Abort support is tied to each running call. The handler receives an AbortSignal, and disposing an owner can abort effect calls created inside that owner.

The Kernel Queue

The kernel queue gives graph execution a controlled order. A node can return a value, stop the current branch, fail the current branch, or enqueue downstream nodes.

Each queued item carries:

  • the node to run;
  • the payload that entered this branch;
  • the current value produced by the previous node;
  • the scope;
  • execution contexts;
  • metadata used by integrations.

The scope is always part of the queued work. That is the important bit: once a unit starts in a scope, downstream nodes receive that same scope unless a lower-level integration intentionally changes it.

Boundaries And Scope Context

allSettled(unit, { scope }) is the cleanest boundary because scope is explicit. It creates graph work with the given scope and waits until async graph work settles.

scoped(scope, fn) is a short execution frame. It puts the scope into the current execution context so store reads and writes can happen in plain code. When the callback returns, the previous scope context is restored.

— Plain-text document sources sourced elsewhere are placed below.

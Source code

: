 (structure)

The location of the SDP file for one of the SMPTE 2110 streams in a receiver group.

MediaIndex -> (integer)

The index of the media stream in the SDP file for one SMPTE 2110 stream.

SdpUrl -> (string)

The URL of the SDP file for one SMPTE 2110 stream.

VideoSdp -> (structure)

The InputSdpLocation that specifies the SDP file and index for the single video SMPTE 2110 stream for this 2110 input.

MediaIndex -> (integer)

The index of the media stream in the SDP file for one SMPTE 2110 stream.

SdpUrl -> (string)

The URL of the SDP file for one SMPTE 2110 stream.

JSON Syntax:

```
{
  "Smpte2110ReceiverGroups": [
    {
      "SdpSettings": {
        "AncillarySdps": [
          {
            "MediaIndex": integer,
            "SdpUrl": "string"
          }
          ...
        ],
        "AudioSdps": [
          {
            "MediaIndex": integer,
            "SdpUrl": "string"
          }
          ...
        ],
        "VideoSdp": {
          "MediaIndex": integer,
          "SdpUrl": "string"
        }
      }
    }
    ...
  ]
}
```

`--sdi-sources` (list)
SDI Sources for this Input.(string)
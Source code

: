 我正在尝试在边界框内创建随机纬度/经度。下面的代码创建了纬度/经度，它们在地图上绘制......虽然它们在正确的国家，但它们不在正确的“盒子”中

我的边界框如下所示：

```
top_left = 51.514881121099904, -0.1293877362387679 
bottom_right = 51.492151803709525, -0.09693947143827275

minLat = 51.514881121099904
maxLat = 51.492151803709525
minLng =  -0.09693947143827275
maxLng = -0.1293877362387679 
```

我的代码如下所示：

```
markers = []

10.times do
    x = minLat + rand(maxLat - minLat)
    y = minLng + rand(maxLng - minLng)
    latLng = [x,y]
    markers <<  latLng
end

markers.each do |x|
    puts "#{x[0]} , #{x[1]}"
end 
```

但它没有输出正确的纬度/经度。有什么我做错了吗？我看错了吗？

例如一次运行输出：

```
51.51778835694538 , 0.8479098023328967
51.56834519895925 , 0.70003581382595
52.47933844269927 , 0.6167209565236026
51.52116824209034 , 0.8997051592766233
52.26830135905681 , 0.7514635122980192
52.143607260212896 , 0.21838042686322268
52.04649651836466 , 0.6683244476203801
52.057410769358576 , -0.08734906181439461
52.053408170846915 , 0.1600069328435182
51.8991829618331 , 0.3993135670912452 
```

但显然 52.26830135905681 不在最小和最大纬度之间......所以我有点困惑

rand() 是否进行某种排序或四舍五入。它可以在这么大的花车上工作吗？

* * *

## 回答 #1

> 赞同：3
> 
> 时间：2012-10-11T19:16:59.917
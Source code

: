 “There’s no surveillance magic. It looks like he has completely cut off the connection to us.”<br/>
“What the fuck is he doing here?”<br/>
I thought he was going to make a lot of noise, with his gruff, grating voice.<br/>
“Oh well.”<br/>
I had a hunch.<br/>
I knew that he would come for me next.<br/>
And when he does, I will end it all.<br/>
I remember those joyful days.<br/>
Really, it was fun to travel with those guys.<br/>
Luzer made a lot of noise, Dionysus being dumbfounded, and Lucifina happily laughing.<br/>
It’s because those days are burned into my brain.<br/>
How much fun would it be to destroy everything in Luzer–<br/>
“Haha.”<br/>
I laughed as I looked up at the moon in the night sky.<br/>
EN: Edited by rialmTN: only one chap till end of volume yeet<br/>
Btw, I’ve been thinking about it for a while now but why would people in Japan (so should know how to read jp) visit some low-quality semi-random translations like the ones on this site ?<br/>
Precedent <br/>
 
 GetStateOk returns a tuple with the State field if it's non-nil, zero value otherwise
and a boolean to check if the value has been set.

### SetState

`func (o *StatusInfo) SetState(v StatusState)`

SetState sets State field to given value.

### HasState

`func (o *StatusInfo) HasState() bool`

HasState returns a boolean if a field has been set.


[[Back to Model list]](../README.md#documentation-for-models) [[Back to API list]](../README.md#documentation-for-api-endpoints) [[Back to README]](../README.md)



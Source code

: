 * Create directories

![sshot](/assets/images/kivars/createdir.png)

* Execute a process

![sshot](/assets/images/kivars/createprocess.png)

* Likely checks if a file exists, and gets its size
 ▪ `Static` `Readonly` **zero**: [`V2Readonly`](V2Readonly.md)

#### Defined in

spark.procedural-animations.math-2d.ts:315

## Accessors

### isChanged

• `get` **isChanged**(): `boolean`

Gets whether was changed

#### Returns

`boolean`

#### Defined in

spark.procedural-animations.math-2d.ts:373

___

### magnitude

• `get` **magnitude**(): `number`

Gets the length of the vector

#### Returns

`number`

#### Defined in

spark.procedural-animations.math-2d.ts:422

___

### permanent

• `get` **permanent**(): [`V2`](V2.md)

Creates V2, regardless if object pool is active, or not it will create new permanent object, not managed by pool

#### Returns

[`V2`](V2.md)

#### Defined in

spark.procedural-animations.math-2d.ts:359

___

If the callback returns a promise, scoped(scope, fn) keeps that scope for the promise chain until it settles. It is useful for application-owned async work, but it should not be treated as a universal async context system for every parallel flow.

scoped(scope).wrap(fn) is the integration tool. It captures a scope once and reopens it when another library calls your callback later.

Owners And Cleanup

Owners exist because runtime-created models need a way to detach work. Reactions, subscriptions, and cleanup callbacks registered inside an owner are tied to that owner.

When the owner is disposed, Virentia runs cleanup callbacks and detaches graph edges created inside it. This keeps dynamic models from leaving reactions behind after a modal, tab, or cached screen is removed.

Practical Value

Most application code should not think about nodes. It should talk in stores, events, effects, reactions, scopes, and owners.

The node model matters when you build framework bindings, compatibility layers, persistence helpers, test helpers, devtools, or a new primitive. At that level, the key questions are always the same: what node runs, what payload travels, which scope owns the values, and who cleans up the edges later?